Converting between different formats can be tricky for a few reasons:

  • Parsing a new format can be hard if there is no ready-to-use library.
  • If you want to support several formats the number of possible conversions necessary explode rapidly. For example, if you support four formats you could have 12 different conversions to handle. If then you add just a new format you now have 20 different conversions to support.
  • Different formats could handle the same type of data in slightly different ways. For instance, a string is always between double quotes (") in JSON format, but it may or may not be between double quotes in CSV format. In different formats, the rule for escaping characters could be similar but slightly different. Getting all these details exactly right requires a significant amount of work.
  • Not all formats are compatible with each other. For example, you can convert CSV data to JSON, but vice versa is not always possible. This is the case because CSV files are intended to represent a list of homogeneous elements. JSON, instead, could contain other data structures, like collections of heterogeneous elements.

These are the problems. Now, imagine that you can create a generic service that can convert between different formats. This approach gets you a few advantages over doing an ad-hoc conversion every time.

Once you create a service to convert between different formats you have an assembly line that permits you to move from one format to another, abstracting the simpler but tricky details. You could also configure this assembly line of yours to do all sorts of useful things, such as:

  • Enforce specific rules in the output produced.
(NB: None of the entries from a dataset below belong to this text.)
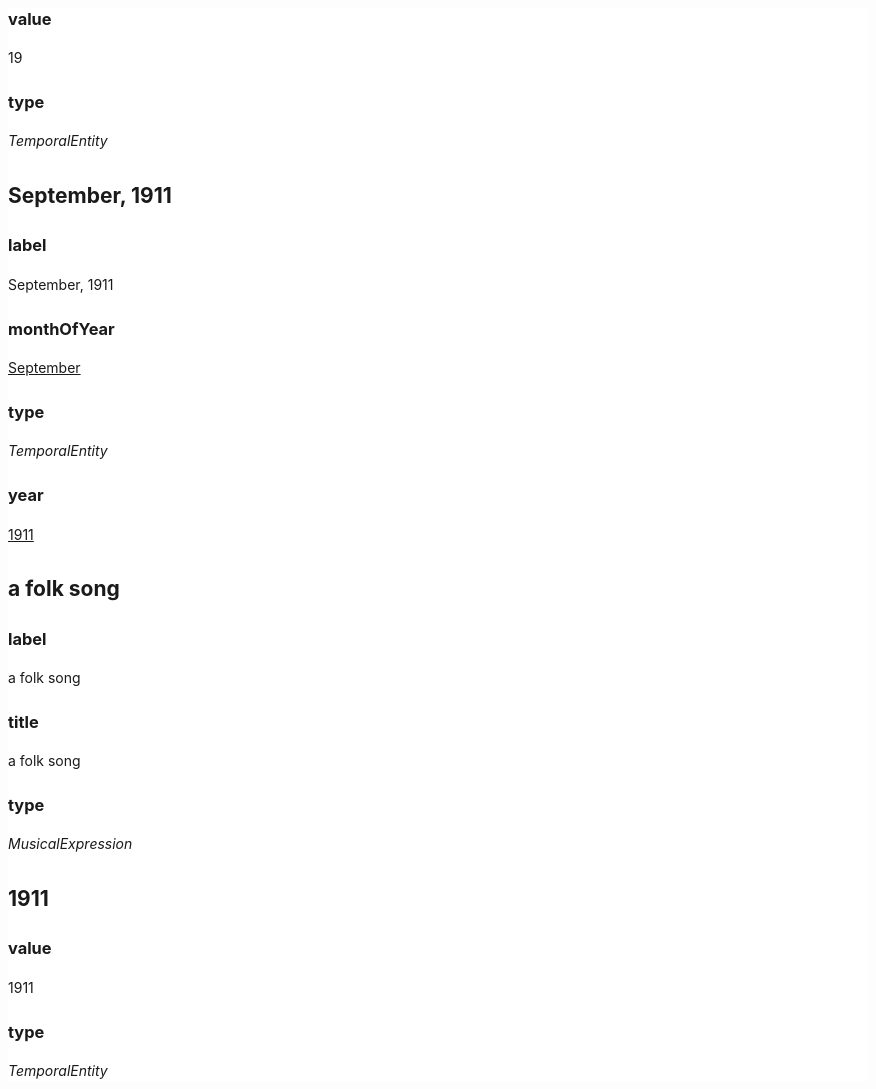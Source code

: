 ### value


19

### type


*TemporalEntity*

## September, 1911

### label


September, 1911

### monthOfYear


[September](#September)

### type


*TemporalEntity*

### year


[1911](#1911)

## a folk song

### label


a folk song

### title


a folk song

### type


*MusicalExpression*

## 1911

### value


1911

### type


*TemporalEntity*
As an example, you may want to specify all numbers with a specific number of decimal digits.
  • You could combine data that is expressed in multiple files in format A in a single file in format B or vice versa.
  • You could apply filtering rules on the data (e.g, consider only certain rows in a CSV file for the conversion to JSON).

In this article, we are going to create only a simple version of this service, but this can give you an idea of what is possible.

The Design

We will create a simple REST API that will be used to receive files and convert them to a specified format. To limit the number of conversions we need to handle, we are going to rely on an internal intermediate representation. In this way, we will need to write conversions only to and from the intermediate representation. So, for instance, we are not going to convert directly from CSV to JSON. Instead, we are going to convert from CSV to our internal data structure and from our internal data structure to JSON.

This approach allows more flexibility because, to implement a new format, we only need to interact with our intermediate representation and not any specific format.

We are not going to do it in this tutorial, but another benefit is that, by using an intermediate representation, we could easily merge different data sources in one output file.

So, the workflow is as follows:

  • The set of input files (typically just one) get converted into the generic data structure.
  • The generic data structure is converted to the requested output format (e.g, JSON), producing one or more output files (typically one).

Our internal data format is quite simple, basically, at the base, there is DataItem which represents a generic element of our data:

  • DataArray represents a list of values (e.g., ["one", "two"] but also [ {"name": "john"}, {"name": "mike"} ]
  • DataObject represents a series of pairs of a field name with values (e.g., {"name": "john"} but also {"names": ["mike", "pike", "kite"]}
  • DataValue is made to contain individual values (e.g., 5, "john"). This will be booleans, numbers, and strings.

So, the complex classes, like DataArray and DataObject can contain other elements and essentially allow a tree-like organization.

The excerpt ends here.